Create formal version of the security vocabulary #65

iherman · 2022-10-17T07:29:28Z

I have recently worked on the security vocabulary, namely to create a formal RDF vocabulary (similar to the the data model vocabulary). I started with¹ and I created the same structure as for the data model, re-using the tools I had for PR in². The first version on all this is this PR with the relevant files on³ with the CSV, Turtle, JSON-LD, and HTML files; the latter is better viewed at⁴.

This is definitely a draft PR at this point, because I am sure there are a bunch of mistakes. The fact is that my domain knowledge for ¹ is poor, so I had to try to make sense of what is in that document. I did copy the descriptions, references, etc, into the vocabulary, to increase the quality of the documentation. I also did hit a bunch of issues, though.
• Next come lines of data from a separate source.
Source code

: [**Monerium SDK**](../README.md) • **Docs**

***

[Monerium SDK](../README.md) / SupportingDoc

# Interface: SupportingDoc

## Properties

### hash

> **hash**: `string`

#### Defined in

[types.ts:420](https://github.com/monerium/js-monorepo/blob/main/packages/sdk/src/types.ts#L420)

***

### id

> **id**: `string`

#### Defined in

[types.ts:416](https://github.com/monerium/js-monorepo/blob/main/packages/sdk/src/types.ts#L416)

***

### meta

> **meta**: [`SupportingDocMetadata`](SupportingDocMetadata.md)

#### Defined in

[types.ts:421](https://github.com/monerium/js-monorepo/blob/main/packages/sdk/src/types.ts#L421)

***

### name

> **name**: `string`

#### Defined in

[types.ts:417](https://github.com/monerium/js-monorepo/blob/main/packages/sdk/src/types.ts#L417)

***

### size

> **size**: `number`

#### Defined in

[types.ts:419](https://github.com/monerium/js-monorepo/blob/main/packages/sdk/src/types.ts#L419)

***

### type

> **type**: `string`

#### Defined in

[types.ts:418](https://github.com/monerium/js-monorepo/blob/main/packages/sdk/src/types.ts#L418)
Before diving in my issues, though: all this is a draft for now. I would propose not to answer all the issues below in this PR round except, maybe, (1); once the structure of the document (and the generating process thereof) are agreed upon, we can do this in a series of separate, subsequent PRs. I would, however, hope to handle this PR swiftly. Indeed, the discussion in, e.g., w3c/vc-data-model#943 is ongoing and, I believe, it is an example for a set of problems that should be handled in sync with the vocabulary specification. Put it another way, in my view the development of the @context file(s) and the vocabulary specifications should go hand in hand. If we agree on the vocabulary structure and tool-set then we do have the framework to do that properly. That is the essence of this PR, actually.

As for my issues/questions:

Many of the subclass, range and domain statements are not explicit in¹ (and, actually, I believe some of the entries were wrong, mixing up ranges and domains). I tried to deduce these based on the text, the examples, etc. These should be cross-checked to get everything right.
¹ has some texts for some of the classes of the sort "expected properties are...". I do not think it is possible to express that in RDFS or OWL, i.e., I am not sure what we should do with those. Of course, the range statements of the relevant properties may provide that information, but they do not express formal constraints and expectations. Maybe the right approach is to put those types of constraints into a JSON Schema for a VC (but I know that the security vocabulary is not only for VCs, so that is not proper approach either). Another possibility is to add these remarks, if important, to the end of the "label", ie, the longer description (I am happy to do that if that is the consensus).
I of course could not convert the examples into the vocabulary. I am not sure what would be the fate of those. I believe the best place for those examples would either be the spec⁵, or maybe a separate guide. To be discussed.
I have not found a way to add to the vocabulary the statement on property ranges which says "xsd:string or a URL". In terms of RDF this roughly means "range can be anything except for Blank Nodes" (roughly, because there is a constraint on the string's datatype, too). It is possible to express this in OWL (for the aficionados this would be something like <…> rdfs:range [owl:unionOf (xsd:string [owl:complementOf rdfs:Literal])]) but no existing OWL reasoner could handle this for reasons that go beyond this discussion. I.e., it is useless. I would propose to ignore this but I would also seriously look at those properties whether these types of statements are o.k. in the first place. From an abstract vocabulary point of view I think a range to URL's sounds better…
Of course, it would be necessary to review the term descriptions themselves editorially. E.g., I am not sure what the difference is between 'data signature suite' and a 'data signature'; some terms have an extensive description and others are just a sketch (actually a number of descriptions are missing and should be completed). But that is all right; once we have the structure in place, we can discuss that.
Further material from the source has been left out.